Simply Organic Pepper, Black Medium Grind Certified Organic
Sprinkle bits of organic pepper onto your re-hydrated scrambled eggs to get your survivalist day off to a grand beginning. Everyone in the bunker will adore the touch of heat added to an otherwise bland meal. Knowing that they face unknown years of powered milk and canned peaches just might cause a mutiny unless you lay in mass quantities of ground pepper. It also goes great with Pringles, but so does everything.
This product is guaranteed organic and also kosher: You don't know whom you might meet around the campfire after society descends into total chaos.
Ghost chili peppers
The toughest roughest Doomsday Preppers always prefer the hottest palate blasting peppers in their larder. Lay in mass quantities of ghost chilies, or bhut jolokia, to keep your Type A survivalists warm. When the zombies have subsided and society slowly begins to rebuild, use these peppers to barter. The folks in the bunker next door may be willing to trade for some diesel fuel or Seinfeld DVDs.
You can eat it raw, pickle it, or add it to salsa. Some people simply threaten each other with it. If it gets into your eyes, flush with water, unless water is a rare commodity in your bunker because someone left the faucet running.
Riding the elliptical trainer should not be the only way you burn calories in your bunker. Look for ways to work those smaller muscle groups. This device provides a solid forearm workout while producing useful ground pepper for your cadre of survivors. The soft nonslip grip helps prevent inconvenient blisters during meals and exercise. It's also cool-looking.
Order a handful of pepper grinders before you're forced to seal yourself in your hidey-hole: Bed, Bath, and Beyond will probably be closed shortly after the apocalypse because no one will show up for work.
Cayenne Red Long Pepper
Cayenne peppers are preferred by Doomsday Preppers. They are not too hot and not too mild. Plant these seeds in your hydroponic garden after the world ends. They will sprout fruit in about 80 days. You'll always have just the right amount of spice to perk up any meal.
These chili peppers are also called African Pepper, Devil's Tongue, Red Bird Pepper, and Hot Flame peppers.You can call them anything you like when you reconstruct society in your own image. No one will argue with your choice of names when basic human needs become a daily struggle.
Following the apocalypse, visiting Mount Tellicherry to pick peppercorns will be problematic. You certainly won't want to venture too far from your bunker just to grab a few seeds. Instead, order a substantial supply of Tellicherry peppers. Hoard them in the corners of your food shelves. Majestically retrieve them when the morale of your survival party ebbs. Everyone will love the robust and complex heat generated by these amazing buds of flavor.

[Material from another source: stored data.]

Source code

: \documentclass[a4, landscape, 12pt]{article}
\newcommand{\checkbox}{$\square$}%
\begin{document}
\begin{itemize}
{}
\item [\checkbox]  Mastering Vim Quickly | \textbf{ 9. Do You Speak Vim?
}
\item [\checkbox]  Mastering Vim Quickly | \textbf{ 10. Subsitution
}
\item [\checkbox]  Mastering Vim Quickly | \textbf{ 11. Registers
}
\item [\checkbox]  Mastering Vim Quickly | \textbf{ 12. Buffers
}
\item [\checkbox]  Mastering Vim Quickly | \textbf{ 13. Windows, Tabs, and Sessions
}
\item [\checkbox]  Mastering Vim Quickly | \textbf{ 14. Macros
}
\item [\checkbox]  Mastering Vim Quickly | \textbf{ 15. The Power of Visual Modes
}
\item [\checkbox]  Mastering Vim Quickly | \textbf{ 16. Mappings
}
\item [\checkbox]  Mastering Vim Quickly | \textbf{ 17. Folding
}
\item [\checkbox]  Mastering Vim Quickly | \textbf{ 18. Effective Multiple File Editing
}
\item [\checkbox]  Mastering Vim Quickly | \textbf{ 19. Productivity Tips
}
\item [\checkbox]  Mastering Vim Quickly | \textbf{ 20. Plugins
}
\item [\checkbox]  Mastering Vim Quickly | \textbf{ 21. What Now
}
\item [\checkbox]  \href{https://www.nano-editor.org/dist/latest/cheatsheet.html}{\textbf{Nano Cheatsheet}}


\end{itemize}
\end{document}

Tellicherry peppercorns can be made into sauces. Historically, these peppers were sun-dried, but a loss of flavor did occur. Air-drying, away from the prying eyes of zombie hordes and post-apocalyptic scavengers has the advantage of less flavor loss.
Chili Pepper Light String
Do not eat them. Use these peppy lights to perk up an otherwise tedious evening spend hunkered down in the bunker. Most bunkers don't have what could be considered to be picture windows opening out on grand vistas. The vista will probably be burned out and crumbling anyway. You will need to create your own ambiance.
Without question you and your clan will need balanced meals replete with nutrients. Undoubtedly a steady supply of healthy calories must be available if you have any hope of surviving the end of the world.
On the other hand, you won't find a vending machine on every corner of the closest burned-out major metropolitan area. Be sure to stock ample supplies of caffeine and sugar in drinkable form. Dr. Pepper provides a welcome respite from distilled water. Your bunker-mates will elect you president of the New World Order if you provide them with tasty treats.
Mace Pepper Gun
Conflicting information regarding zombie killing pervades the Internet. Authoritative sources present multiple solutions for subduing the undead. We suggest a pepper gun. This particular gun includes an LED aiming light and a replaceable cartridge. It fits easily into a survival purse when you send the weakest members to scavenge for canned goods at the local wholesale club. Order up multiple units to arm everyone in your inner circle of survivors.